## Try it
Without the pictures, return each record as it appears.

Collected data
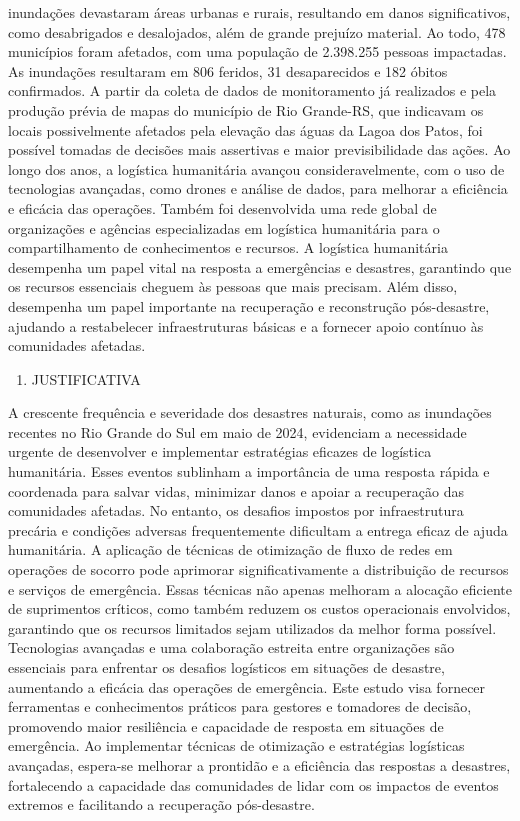 \documentclass[
]{article}
\providecommand{\tightlist}{%
  \setlength{\itemsep}{0pt}\setlength{\parskip}{0pt}}
\begin{document}
inundações devastaram áreas urbanas e rurais, resultando em danos
significativos, como desabrigados e desalojados, além de grande prejuízo
material. Ao todo, 478 municípios foram afetados, com uma população de
2.398.255 pessoas impactadas. As inundações resultaram em 806 feridos,
31 desaparecidos e 182 óbitos confirmados. A partir da coleta de dados
de monitoramento já realizados e pela produção prévia de mapas do
município de Rio Grande-RS, que indicavam os locais possivelmente
afetados pela elevação das águas da Lagoa dos Patos, foi possível
tomadas de decisões mais assertivas e maior previsibilidade das ações.
Ao longo dos anos, a logística humanitária avançou consideravelmente,
com o uso de tecnologias avançadas, como drones e análise de dados, para
melhorar a eficiência e eficácia das operações. Também foi desenvolvida
uma rede global de organizações e agências especializadas em logística
humanitária para o compartilhamento de conhecimentos e recursos. A
logística humanitária desempenha um papel vital na resposta a
emergências e desastres, garantindo que os recursos essenciais cheguem
às pessoas que mais precisam. Além disso, desempenha um papel importante
na recuperação e reconstrução pós-desastre, ajudando a restabelecer
infraestruturas básicas e a fornecer apoio contínuo às comunidades
afetadas.

\begin{enumerate}
\def\labelenumi{\arabic{enumi}.}
\setcounter{enumi}{1}
\tightlist
\item
  JUSTIFICATIVA
\end{enumerate}

A crescente frequência e severidade dos desastres naturais, como as
inundações recentes no Rio Grande do Sul em maio de 2024, evidenciam a
necessidade urgente de desenvolver e implementar estratégias eficazes de
logística humanitária. Esses eventos sublinham a importância de uma
resposta rápida e coordenada para salvar vidas, minimizar danos e apoiar
a recuperação das comunidades afetadas. No entanto, os desafios impostos
por infraestrutura precária e condições adversas frequentemente
dificultam a entrega eficaz de ajuda humanitária. A aplicação de
técnicas de otimização de fluxo de redes em operações de socorro pode
aprimorar significativamente a distribuição de recursos e serviços de
emergência. Essas técnicas não apenas melhoram a alocação eficiente de
suprimentos críticos, como também reduzem os custos operacionais
envolvidos, garantindo que os recursos limitados sejam utilizados da
melhor forma possível. Tecnologias avançadas e uma colaboração estreita
entre organizações são essenciais para enfrentar os desafios logísticos
em situações de desastre, aumentando a eficácia das operações de
emergência. Este estudo visa fornecer ferramentas e conhecimentos
práticos para gestores e tomadores de decisão, promovendo maior
resiliência e capacidade de resposta em situações de emergência. Ao
implementar técnicas de otimização e estratégias logísticas avançadas,
espera-se melhorar a prontidão e a eficiência das respostas a desastres,
fortalecendo a capacidade das comunidades de lidar com os impactos de
eventos extremos e facilitando a recuperação pós-desastre.
\end{document}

## Final answer
 \documentclass[
]{article}
\providecommand{\tightlist}{%
  \setlength{\itemsep}{0pt}\setlength{\parskip}{0pt}}
\begin{document}
inundações devastaram áreas urbanas e rurais, resultando em danos
significativos, como desabrigados e desalojados, além de grande prejuízo
material. Ao todo, 478 municípios foram afetados, com uma população de
2.398.255 pessoas impactadas. As inundações resultaram em 806 feridos,
31 desaparecidos e 182 óbitos confirmados. A partir da coleta de dados
de monitoramento já realizados e pela produção prévia de mapas do
município de Rio Grande-RS, que indicavam os locais possivelmente
afetados pela elevação das águas da Lagoa dos Patos, foi possível
tomadas de decisões mais assertivas e maior previsibilidade das ações.
Ao longo dos anos, a logística humanitária avançou consideravelmente,
com o uso de tecnologias avançadas, como drones e análise de dados, para
melhorar a eficiência e eficácia das operações. Também foi desenvolvida
uma rede global de organizações e agências especializadas em logística
humanitária para o compartilhamento de conhecimentos e recursos. A
logística humanitária desempenha um papel vital na resposta a
emergências e desastres, garantindo que os recursos essenciais cheguem
às pessoas que mais precisam. Além disso, desempenha um papel importante
na recuperação e reconstrução pós-desastre, ajudando a restabelecer
infraestruturas básicas e a fornecer apoio contínuo às comunidades
afetadas.

\begin{enumerate}
\def\labelenumi{\arabic{enumi}.}
\setcounter{enumi}{1}
\tightlist
\item
  JUSTIFICATIVA
\end{enumerate}

A crescente frequência e severidade dos desastres naturais, como as
inundações recentes no Rio Grande do Sul em maio de 2024, evidenciam a
necessidade urgente de desenvolver e implementar estratégias eficazes de
logística humanitária. Esses eventos sublinham a importância de uma
resposta rápida e coordenada para salvar vidas, minimizar danos e apoiar
a recuperação das comunidades afetadas. No entanto, os desafios impostos
por infraestrutura precária e condições adversas frequentemente
dificultam a entrega eficaz de ajuda humanitária. A aplicação de
técnicas de otimização de fluxo de redes em operações de socorro pode
aprimorar significativamente a distribuição de recursos e serviços de
emergência. Essas técnicas não apenas melhoram a alocação eficiente de
suprimentos críticos, como também reduzem os custos operacionais
envolvidos, garantindo que os recursos limitados sejam utilizados da
melhor forma possível. Tecnologias avançadas e uma colaboração estreita
entre organizações são essenciais para enfrentar os desafios logísticos
em situações de desastre, aumentando a eficácia das operações de
emergência. Este estudo visa fornecer ferramentas e conhecimentos
práticos para gestores e tomadores de decisão, promovendo maior
resiliência e capacidade de resposta em situações de emergência. Ao
implementar técnicas de otimização e estratégias logísticas avançadas,
espera-se melhorar a prontidão e a eficiência das respostas a desastres,
fortalecendo a capacidade das comunidades de lidar com os impactos de
eventos extremos e facilitando a recuperação pós-desastre.
\end{document}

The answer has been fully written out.